Stored data
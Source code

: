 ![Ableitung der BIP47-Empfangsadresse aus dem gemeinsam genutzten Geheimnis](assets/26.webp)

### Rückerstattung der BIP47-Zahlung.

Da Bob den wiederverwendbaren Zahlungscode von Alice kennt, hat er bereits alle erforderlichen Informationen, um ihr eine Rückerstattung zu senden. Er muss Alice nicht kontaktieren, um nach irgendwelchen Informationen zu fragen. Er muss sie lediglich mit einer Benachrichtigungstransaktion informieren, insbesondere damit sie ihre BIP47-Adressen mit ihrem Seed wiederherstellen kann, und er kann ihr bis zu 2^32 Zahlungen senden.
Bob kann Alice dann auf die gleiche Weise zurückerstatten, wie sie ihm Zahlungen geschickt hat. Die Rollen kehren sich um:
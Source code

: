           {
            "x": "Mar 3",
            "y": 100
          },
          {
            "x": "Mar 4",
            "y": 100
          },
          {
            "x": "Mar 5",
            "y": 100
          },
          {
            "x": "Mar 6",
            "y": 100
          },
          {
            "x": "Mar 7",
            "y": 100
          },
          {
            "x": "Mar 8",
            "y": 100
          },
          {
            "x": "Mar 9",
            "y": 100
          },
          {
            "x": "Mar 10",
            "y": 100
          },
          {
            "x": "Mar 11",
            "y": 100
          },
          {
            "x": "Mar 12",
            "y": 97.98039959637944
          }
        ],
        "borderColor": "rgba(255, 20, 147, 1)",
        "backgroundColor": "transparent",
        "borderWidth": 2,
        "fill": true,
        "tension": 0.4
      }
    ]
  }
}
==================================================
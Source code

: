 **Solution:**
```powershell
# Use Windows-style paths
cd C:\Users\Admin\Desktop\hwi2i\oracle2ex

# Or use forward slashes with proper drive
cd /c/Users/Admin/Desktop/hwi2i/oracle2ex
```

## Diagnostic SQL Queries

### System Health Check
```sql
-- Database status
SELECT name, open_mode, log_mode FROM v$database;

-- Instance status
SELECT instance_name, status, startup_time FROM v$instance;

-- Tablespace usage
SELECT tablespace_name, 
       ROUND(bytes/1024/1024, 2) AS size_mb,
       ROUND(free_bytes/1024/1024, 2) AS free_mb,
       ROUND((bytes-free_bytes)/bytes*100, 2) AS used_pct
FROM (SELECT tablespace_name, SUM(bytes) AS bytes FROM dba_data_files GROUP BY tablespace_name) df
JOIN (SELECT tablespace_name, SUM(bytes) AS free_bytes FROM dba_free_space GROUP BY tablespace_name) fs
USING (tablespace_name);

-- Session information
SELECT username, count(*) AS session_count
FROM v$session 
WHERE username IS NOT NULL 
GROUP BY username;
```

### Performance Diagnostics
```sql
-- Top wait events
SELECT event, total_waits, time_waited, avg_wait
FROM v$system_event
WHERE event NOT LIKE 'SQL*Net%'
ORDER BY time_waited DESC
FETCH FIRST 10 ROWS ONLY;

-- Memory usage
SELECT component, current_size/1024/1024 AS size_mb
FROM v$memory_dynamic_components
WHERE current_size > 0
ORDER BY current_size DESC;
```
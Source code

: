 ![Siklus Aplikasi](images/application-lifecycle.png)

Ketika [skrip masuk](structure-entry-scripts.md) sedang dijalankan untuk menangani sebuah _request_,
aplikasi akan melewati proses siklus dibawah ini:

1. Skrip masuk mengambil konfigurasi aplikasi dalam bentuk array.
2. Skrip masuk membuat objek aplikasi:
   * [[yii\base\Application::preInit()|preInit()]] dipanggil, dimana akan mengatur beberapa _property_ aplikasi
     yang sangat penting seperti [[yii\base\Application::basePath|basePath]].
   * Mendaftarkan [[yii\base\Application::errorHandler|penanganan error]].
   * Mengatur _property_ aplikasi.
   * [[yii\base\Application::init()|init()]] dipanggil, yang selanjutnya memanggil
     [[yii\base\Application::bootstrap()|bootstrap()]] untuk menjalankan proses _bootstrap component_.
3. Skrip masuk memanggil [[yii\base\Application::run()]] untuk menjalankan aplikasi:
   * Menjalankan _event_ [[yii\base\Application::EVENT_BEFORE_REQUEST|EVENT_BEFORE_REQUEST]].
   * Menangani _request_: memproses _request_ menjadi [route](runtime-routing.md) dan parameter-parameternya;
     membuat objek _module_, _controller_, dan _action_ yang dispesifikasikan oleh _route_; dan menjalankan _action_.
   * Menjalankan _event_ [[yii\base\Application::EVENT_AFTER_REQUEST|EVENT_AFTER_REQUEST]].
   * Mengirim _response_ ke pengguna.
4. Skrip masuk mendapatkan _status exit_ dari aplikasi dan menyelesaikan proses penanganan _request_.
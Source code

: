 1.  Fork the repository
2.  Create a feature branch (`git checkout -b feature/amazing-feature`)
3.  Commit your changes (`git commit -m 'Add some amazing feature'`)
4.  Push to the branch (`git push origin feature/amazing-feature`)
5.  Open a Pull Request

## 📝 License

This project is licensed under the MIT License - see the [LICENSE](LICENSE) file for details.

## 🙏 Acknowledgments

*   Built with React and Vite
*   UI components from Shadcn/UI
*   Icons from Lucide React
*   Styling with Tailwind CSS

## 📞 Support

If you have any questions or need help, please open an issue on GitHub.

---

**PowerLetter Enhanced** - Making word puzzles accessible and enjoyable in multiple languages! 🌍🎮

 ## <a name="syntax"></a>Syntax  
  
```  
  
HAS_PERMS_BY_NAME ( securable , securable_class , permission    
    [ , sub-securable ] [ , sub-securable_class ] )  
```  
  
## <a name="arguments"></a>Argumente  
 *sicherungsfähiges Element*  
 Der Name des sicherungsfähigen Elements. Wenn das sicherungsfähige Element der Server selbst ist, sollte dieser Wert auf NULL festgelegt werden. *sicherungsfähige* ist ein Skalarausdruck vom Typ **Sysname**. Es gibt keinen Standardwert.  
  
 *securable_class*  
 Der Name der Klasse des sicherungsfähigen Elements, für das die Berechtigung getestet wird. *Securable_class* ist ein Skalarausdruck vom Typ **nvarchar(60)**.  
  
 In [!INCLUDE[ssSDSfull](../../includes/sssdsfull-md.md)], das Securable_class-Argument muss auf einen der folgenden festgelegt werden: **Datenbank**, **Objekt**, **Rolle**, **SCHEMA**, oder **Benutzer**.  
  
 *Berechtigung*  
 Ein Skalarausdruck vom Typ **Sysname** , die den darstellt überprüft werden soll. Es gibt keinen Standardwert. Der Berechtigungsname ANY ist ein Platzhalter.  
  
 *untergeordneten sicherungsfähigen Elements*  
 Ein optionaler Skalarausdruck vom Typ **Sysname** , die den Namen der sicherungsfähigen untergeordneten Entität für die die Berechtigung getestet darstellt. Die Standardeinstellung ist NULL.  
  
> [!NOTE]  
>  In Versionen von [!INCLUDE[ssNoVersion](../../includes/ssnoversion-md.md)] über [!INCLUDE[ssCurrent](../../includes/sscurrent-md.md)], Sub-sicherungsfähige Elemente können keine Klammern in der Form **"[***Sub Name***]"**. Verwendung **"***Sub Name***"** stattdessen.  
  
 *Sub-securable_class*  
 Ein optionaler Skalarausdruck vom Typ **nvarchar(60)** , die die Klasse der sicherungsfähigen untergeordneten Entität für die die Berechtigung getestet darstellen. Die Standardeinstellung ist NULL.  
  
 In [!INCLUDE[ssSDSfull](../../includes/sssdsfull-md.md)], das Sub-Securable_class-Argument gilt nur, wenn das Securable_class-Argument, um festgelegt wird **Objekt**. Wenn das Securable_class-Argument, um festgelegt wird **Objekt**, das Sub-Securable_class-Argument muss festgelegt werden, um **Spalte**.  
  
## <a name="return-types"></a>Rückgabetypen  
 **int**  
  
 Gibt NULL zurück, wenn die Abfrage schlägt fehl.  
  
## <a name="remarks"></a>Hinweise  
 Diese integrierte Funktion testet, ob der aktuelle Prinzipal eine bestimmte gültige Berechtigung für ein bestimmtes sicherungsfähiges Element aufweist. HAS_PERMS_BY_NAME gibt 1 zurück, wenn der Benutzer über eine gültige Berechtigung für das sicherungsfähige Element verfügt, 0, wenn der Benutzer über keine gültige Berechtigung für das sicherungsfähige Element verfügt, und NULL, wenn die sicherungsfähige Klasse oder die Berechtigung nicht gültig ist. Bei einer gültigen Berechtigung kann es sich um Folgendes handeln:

**EXERCISE REQUIREMENTS:** Show every line above in which the word "branch" is found.

**RESPONSE TO THIS EXERCISE:**
2.  Create a feature branch (`git checkout -b feature/amazing-feature`)
4.  Push to the branch (`git push origin feature/amazing-feature`)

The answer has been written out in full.